Thankfully, there’s an HTML attribute designed for this: prefetch. Unfortunately, not all browsers honor it. So, as with many things on the web, we need a workaround to make it work smoothly. We check if the browser supports prefetching (thanks Krampstudio). If it does, we use prefetch; otherwise, we fall back to manually fetching the content. This isn’t perfect, as it initiates the request immediately, potentially slowing down other requests needed to render the current page. Still, I’d rather wait an extra second upfront and have everything run smoothly afterward.

function prefetch(url){
    if ( support('prefetch')) {
        const link = document.createElement('link');
        link.rel = 'prefetch';
        link.href = url;
        link.as = 'document'
        document.head.appendChild(link);
      } else {
        fetch(url);
      }
}

Okay great we got the browser to request documents and resources that we’ll need in the future. However we also need to make sure that the browser actually stores these resources. In other words we need to ensure that the browser is actually caching the documents. Otherwise pre-fetched files will be immediately discarded. Then once that file is actually needed it will be fetched again. This is illustrated by this wonderful diagram where we are (pre)-fetching the same font and then loading it again once the stylesheet requests it.

Prefetching a research without cacheing is useless.

We need to tell the browser that it should cache these files. However the caching behavior is entirely controlled by the server that returns the files. More specifically by the response header that is sent by a server. Cloudflare wants to make sure that if we make changes to our website they are displayed immediately to the user. So they include the following in the response head up by default cache-control public, max-age=0, must-revalidate. Fortunately, Cloudflare Pages allow us to customize the response headers by adding a _headers directive. Gitlab pages on the other hand set caching to default value of 600s for most files2.

Finally we simplify CSS files for the website and only conditionally load styling and javascript for pages that actually need them. For example, I am using mathjax to display latex formulas. However, not all posts actually contain Math. So for post like this one, where there are no formulas, we don’t need to load or execute mathjax.

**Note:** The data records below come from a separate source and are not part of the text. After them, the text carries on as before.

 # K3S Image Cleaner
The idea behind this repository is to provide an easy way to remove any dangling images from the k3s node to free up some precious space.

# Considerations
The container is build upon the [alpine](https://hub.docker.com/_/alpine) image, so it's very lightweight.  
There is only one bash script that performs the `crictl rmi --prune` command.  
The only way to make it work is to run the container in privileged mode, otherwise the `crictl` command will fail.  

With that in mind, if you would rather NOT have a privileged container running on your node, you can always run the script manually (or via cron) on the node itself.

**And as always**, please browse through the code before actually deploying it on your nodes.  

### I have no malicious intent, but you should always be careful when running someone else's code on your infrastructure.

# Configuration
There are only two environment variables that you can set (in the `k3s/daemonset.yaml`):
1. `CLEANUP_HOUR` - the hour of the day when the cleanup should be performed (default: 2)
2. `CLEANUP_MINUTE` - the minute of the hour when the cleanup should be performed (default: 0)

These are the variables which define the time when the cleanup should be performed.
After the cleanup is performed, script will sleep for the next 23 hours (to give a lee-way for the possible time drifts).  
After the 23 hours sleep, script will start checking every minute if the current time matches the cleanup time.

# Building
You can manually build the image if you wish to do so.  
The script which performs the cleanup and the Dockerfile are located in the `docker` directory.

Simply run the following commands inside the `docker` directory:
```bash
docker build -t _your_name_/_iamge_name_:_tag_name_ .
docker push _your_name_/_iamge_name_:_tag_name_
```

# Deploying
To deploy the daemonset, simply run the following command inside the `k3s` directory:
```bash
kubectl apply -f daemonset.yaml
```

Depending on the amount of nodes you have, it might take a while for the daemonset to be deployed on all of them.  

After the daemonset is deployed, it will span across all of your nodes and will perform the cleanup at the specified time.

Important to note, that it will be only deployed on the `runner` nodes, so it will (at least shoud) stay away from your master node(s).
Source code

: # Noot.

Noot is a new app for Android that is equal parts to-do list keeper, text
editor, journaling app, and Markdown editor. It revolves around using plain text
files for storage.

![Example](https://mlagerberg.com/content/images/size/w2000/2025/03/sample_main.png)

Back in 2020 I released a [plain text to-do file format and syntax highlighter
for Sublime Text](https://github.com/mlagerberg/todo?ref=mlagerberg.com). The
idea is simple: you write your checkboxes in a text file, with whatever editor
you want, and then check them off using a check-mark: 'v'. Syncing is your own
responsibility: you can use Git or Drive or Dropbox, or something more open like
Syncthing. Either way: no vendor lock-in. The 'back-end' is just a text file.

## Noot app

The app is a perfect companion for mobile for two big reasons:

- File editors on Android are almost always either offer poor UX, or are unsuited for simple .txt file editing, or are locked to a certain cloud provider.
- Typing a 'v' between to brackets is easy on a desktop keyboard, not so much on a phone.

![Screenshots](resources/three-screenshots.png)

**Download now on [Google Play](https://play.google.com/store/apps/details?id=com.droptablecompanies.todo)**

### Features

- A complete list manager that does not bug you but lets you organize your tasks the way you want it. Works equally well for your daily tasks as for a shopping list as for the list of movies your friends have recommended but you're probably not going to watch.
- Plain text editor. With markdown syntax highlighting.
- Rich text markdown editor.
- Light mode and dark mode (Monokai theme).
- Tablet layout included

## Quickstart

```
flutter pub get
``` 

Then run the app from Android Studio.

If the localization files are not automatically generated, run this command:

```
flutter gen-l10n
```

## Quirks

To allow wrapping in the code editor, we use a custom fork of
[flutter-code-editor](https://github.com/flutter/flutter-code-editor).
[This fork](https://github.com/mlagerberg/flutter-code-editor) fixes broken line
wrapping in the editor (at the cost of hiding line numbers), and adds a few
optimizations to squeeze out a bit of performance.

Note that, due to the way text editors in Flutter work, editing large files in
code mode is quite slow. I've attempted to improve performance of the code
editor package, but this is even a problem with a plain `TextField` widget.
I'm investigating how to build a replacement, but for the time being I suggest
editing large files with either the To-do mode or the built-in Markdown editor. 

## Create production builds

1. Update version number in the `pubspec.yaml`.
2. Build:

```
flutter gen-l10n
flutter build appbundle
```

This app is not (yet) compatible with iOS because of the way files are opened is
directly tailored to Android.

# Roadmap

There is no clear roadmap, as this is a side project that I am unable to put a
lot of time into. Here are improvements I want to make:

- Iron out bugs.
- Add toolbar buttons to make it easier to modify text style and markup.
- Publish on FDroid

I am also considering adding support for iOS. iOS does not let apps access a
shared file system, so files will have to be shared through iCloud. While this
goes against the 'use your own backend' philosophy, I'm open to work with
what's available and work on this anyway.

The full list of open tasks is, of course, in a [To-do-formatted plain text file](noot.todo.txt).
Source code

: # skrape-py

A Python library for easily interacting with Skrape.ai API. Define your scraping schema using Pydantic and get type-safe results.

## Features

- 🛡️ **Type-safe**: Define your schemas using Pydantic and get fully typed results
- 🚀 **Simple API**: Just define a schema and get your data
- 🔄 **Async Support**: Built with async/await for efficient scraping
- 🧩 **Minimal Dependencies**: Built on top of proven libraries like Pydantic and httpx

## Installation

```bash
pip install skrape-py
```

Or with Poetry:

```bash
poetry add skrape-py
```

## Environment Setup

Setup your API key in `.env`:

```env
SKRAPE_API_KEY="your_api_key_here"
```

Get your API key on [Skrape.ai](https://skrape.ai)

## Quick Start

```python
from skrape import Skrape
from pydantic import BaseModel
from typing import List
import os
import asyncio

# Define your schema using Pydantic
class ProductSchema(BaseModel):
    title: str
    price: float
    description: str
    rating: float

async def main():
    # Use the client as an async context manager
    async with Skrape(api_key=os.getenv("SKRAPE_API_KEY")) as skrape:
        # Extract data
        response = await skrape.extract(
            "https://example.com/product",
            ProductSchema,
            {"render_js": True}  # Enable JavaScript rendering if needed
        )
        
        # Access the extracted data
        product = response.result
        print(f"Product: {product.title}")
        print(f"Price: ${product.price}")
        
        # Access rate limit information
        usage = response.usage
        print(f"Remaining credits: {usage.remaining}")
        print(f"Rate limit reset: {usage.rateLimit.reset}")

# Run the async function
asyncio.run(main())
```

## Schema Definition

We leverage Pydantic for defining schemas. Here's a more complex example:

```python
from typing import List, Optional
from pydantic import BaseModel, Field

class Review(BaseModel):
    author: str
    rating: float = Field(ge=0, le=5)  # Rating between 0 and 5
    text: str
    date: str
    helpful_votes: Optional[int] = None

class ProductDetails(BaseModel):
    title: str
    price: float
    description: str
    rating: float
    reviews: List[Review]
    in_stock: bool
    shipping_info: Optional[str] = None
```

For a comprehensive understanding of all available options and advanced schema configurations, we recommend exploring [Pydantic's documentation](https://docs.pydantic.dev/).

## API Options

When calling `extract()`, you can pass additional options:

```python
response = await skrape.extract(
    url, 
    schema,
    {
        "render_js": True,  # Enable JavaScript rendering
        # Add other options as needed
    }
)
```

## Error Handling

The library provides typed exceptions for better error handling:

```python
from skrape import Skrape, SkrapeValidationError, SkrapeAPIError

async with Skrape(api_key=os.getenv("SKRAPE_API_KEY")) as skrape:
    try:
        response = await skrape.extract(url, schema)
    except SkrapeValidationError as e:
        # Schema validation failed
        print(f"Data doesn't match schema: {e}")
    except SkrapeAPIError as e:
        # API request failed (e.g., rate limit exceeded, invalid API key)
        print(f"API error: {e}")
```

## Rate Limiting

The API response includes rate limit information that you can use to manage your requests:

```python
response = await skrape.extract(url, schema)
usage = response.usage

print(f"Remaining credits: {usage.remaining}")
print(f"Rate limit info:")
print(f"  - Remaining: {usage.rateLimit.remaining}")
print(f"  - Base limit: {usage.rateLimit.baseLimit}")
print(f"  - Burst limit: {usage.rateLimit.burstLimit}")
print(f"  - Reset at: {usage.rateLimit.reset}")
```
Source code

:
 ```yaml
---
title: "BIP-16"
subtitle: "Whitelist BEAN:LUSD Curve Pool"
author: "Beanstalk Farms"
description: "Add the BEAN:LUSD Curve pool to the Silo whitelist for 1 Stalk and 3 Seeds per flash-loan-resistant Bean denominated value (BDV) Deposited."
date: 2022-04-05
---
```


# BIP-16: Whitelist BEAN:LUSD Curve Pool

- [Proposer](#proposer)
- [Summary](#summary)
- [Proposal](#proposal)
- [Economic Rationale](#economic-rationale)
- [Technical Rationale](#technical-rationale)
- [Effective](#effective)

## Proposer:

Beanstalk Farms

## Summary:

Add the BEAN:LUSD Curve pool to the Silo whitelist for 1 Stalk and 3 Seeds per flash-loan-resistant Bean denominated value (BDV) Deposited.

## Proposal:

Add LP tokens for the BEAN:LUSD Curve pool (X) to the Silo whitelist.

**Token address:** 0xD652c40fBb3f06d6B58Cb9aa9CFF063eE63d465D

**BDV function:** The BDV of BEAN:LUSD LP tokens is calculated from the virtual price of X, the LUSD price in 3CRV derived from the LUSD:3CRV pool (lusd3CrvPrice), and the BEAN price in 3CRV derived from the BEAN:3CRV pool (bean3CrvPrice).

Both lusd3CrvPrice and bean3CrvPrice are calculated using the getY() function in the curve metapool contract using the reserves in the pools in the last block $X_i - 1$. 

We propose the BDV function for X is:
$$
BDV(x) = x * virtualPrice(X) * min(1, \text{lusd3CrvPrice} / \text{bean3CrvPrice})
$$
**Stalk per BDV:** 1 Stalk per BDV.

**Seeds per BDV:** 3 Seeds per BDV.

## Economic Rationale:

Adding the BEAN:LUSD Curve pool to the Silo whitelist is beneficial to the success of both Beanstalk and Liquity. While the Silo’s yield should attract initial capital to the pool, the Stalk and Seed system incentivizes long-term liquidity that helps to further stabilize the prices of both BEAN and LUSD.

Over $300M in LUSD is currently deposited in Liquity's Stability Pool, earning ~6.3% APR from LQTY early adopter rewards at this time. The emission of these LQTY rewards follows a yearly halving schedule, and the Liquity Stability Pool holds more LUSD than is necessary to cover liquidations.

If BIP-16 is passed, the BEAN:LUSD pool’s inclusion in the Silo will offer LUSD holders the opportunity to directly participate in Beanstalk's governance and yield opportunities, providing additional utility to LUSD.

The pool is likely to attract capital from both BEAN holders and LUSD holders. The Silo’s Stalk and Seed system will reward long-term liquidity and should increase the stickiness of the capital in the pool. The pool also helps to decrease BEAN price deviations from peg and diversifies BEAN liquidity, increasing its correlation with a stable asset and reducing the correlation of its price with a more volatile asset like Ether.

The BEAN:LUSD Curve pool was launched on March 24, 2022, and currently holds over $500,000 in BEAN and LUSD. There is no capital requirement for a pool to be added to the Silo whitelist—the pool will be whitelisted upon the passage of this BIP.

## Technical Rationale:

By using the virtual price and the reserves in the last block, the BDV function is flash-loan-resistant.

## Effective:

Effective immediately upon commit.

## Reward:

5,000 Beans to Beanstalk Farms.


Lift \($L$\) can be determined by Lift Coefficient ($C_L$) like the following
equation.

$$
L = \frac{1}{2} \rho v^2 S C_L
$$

And that’s about it. The page is loading significantly faster and I hope that it also feels more responsive now.


Comments on reddit

1. We can nowadays use early hints to send a preliminary (101) HTTP response ahead of the requested document that indicates resources that should be preloaded. However these require some control over the server which we don’t have if we are using simple static site hosting.

2. For some reason font files like .woff2 seem to be excluded from this caching policy. In general it’s probably preferable to load fonts from google directly. This way there is a chance that the user has loaded this particular font before on another website and that it’s still available in the browser cache. Turns out that google explicitly sets the response header cross-origin-opener-policy same-origin; and as such the font file will not be shared between different origins.